Stored dataset items
_ _ _ _ _

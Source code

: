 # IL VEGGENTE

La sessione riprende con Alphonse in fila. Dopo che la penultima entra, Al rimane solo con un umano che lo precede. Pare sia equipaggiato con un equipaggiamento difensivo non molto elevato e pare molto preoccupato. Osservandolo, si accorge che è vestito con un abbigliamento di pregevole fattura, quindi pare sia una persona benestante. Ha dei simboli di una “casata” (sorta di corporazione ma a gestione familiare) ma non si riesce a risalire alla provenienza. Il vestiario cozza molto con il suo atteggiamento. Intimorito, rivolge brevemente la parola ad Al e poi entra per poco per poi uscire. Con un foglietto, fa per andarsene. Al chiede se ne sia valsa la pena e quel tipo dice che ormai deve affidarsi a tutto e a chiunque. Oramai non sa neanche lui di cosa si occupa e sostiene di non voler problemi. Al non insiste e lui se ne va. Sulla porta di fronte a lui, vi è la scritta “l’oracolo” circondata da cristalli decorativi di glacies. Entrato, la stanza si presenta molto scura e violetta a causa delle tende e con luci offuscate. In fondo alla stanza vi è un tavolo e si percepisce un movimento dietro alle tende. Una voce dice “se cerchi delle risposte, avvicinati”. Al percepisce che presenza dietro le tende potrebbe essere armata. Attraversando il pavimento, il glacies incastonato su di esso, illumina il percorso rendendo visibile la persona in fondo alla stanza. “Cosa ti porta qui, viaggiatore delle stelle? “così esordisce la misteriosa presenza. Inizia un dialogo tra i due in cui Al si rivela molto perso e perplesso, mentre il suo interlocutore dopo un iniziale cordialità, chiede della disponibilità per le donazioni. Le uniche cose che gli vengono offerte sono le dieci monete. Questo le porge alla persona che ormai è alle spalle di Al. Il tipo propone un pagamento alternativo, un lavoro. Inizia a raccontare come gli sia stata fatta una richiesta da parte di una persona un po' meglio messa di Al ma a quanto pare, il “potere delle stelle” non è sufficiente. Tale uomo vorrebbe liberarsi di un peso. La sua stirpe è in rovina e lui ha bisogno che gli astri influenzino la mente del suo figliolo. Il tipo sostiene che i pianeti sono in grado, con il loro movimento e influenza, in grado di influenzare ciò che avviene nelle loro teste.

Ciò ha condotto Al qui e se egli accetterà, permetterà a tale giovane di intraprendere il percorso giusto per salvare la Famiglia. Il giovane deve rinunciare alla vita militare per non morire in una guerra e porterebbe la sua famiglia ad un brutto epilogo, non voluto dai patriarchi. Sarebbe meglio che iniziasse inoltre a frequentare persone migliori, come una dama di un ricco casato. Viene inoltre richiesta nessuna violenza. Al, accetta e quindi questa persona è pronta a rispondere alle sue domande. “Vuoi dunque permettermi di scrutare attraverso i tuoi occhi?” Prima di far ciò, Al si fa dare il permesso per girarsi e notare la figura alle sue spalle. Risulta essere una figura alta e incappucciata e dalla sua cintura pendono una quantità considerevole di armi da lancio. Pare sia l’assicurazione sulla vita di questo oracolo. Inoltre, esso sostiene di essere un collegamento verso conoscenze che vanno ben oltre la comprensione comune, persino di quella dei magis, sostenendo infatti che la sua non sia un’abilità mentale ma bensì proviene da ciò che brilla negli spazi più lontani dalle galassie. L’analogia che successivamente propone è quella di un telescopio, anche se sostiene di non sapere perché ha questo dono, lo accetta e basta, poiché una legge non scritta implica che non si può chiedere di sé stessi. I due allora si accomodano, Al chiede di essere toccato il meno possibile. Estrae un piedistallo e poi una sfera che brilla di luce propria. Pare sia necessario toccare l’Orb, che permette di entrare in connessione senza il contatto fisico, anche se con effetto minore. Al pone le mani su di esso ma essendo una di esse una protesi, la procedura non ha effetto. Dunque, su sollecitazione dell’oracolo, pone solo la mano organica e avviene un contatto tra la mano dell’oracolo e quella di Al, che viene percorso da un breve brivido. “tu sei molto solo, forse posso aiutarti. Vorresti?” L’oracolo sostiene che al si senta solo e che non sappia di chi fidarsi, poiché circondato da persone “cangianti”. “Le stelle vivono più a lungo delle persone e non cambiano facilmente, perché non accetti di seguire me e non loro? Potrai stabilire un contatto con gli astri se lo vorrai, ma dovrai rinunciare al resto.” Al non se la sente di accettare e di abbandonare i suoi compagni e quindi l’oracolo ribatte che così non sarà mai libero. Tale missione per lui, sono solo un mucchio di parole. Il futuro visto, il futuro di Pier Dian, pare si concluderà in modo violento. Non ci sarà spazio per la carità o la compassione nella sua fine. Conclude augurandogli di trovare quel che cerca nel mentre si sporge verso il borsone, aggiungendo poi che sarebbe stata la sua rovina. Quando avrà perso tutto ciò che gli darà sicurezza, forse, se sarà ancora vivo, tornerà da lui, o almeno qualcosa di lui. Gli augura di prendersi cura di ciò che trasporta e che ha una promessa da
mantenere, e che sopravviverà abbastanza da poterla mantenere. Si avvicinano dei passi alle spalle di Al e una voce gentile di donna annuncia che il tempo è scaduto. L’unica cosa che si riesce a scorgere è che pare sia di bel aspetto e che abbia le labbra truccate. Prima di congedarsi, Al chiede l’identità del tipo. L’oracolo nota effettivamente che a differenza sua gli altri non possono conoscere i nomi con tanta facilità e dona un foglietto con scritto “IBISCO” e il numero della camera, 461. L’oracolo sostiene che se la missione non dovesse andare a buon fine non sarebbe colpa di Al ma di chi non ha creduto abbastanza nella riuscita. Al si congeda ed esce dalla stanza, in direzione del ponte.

_ _ _ _ _

*Directions*:
Nothing in the entries should be left out; please reproduce them all exactly.

*Answer to this exercise*:
Source code

: # IL VEGGENTE

La sessione riprende con Alphonse in fila. Dopo che la penultima entra, Al rimane solo con un umano che lo precede. Pare sia equipaggiato con un equipaggiamento difensivo non molto elevato e pare molto preoccupato. Osservandolo, si accorge che è vestito con un abbigliamento di pregevole fattura, quindi pare sia una persona benestante. Ha dei simboli di una “casata” (sorta di corporazione ma a gestione familiare) ma non si riesce a risalire alla provenienza. Il vestiario cozza molto con il suo atteggiamento. Intimorito, rivolge brevemente la parola ad Al e poi entra per poco per poi uscire. Con un foglietto, fa per andarsene. Al chiede se ne sia valsa la pena e quel tipo dice che ormai deve affidarsi a tutto e a chiunque. Oramai non sa neanche lui di cosa si occupa e sostiene di non voler problemi. Al non insiste e lui se ne va. Sulla porta di fronte a lui, vi è la scritta “l’oracolo” circondata da cristalli decorativi di glacies. Entrato, la stanza si presenta molto scura e violetta a causa delle tende e con luci offuscate. In fondo alla stanza vi è un tavolo e si percepisce un movimento dietro alle tende. Una voce dice “se cerchi delle risposte, avvicinati”. Al percepisce che presenza dietro le tende potrebbe essere armata. Attraversando il pavimento, il glacies incastonato su di esso, illumina il percorso rendendo visibile la persona in fondo alla stanza. “Cosa ti porta qui, viaggiatore delle stelle? “così esordisce la misteriosa presenza. Inizia un dialogo tra i due in cui Al si rivela molto perso e perplesso, mentre il suo interlocutore dopo un iniziale cordialità, chiede della disponibilità per le donazioni. Le uniche cose che gli vengono offerte sono le dieci monete. Questo le porge alla persona che ormai è alle spalle di Al. Il tipo propone un pagamento alternativo, un lavoro. Inizia a raccontare come gli sia stata fatta una richiesta da parte di una persona un po' meglio messa di Al ma a quanto pare, il “potere delle stelle” non è sufficiente. Tale uomo vorrebbe liberarsi di un peso. La sua stirpe è in rovina e lui ha bisogno che gli astri influenzino la mente del suo figliolo. Il tipo sostiene che i pianeti sono in grado, con il loro movimento e influenza, in grado di influenzare ciò che avviene nelle loro teste.

Ciò ha condotto Al qui e se egli accetterà, permetterà a tale giovane di intraprendere il percorso giusto per salvare la Famiglia. Il giovane deve rinunciare alla vita militare per non morire in una guerra e porterebbe la sua famiglia ad un brutto epilogo, non voluto dai patriarchi. Sarebbe meglio che iniziasse inoltre a frequentare persone migliori, come una dama di un ricco casato. Viene inoltre richiesta nessuna violenza. Al, accetta e quindi questa persona è pronta a rispondere alle sue domande. “Vuoi dunque permettermi di scrutare attraverso i tuoi occhi?” Prima di far ciò, Al si fa dare il permesso per girarsi e notare la figura alle sue spalle. Risulta essere una figura alta e incappucciata e dalla sua cintura pendono una quantità considerevole di armi da lancio. Pare sia l’assicurazione sulla vita di questo oracolo. Inoltre, esso sostiene di essere un collegamento verso conoscenze che vanno ben oltre la comprensione comune, persino di quella dei magis, sostenendo infatti che la sua non sia un’abilità mentale ma bensì proviene da ciò che brilla negli spazi più lontani dalle galassie. L’analogia che successivamente propone è quella di un telescopio, anche se sostiene di non sapere perché ha questo dono, lo accetta e basta, poiché una legge non scritta implica che non si può chiedere di sé stessi. I due allora si accomodano, Al chiede di essere toccato il meno possibile. Estrae un piedistallo e poi una sfera che brilla di luce propria. Pare sia necessario toccare l’Orb, che permette di entrare in connessione senza il contatto fisico, anche se con effetto minore. Al pone le mani su di esso ma essendo una di esse una protesi, la procedura non ha effetto. Dunque, su sollecitazione dell’oracolo, pone solo la mano organica e avviene un contatto tra la mano dell’oracolo e quella di Al, che viene percorso da un breve brivido. “tu sei molto solo, forse posso aiutarti. Vorresti?” L’oracolo sostiene che al si senta solo e che non sappia di chi fidarsi, poiché circondato da persone “cangianti”. “Le stelle vivono più a lungo delle persone e non cambiano facilmente, perché non accetti di seguire me e non loro? Potrai stabilire un contatto con gli astri se lo vorrai, ma dovrai rinunciare al resto.” Al non se la sente di accettare e di abbandonare i suoi compagni e quindi l’oracolo ribatte che così non sarà mai libero. Tale missione per lui, sono solo un mucchio di parole. Il futuro visto, il futuro di Pier Dian, pare si concluderà in modo violento. Non ci sarà spazio per la carità o la compassione nella sua fine. Conclude augurandogli di trovare quel che cerca nel mentre si sporge verso il borsone, aggiungendo poi che sarebbe stata la sua rovina. Quando avrà perso tutto ciò che gli darà sicurezza, forse, se sarà ancora vivo, tornerà da lui, o almeno qualcosa di lui. Gli augura di prendersi cura di ciò che trasporta e che ha una promessa da
mantenere, e che sopravviverà abbastanza da poterla mantenere. Si avvicinano dei passi alle spalle di Al e una voce gentile di donna annuncia che il tempo è scaduto. L’unica cosa che si riesce a scorgere è che pare sia di bel aspetto e che abbia le labbra truccate. Prima di congedarsi, Al chiede l’identità del tipo. L’oracolo nota effettivamente che a differenza sua gli altri non possono conoscere i nomi con tanta facilità e dona un foglietto con scritto “IBISCO” e il numero della camera, 461. L’oracolo sostiene che se la missione non dovesse andare a buon fine non sarebbe colpa di Al ma di chi non ha creduto abbastanza nella riuscita. Al si congeda ed esce dalla stanza, in direzione del ponte.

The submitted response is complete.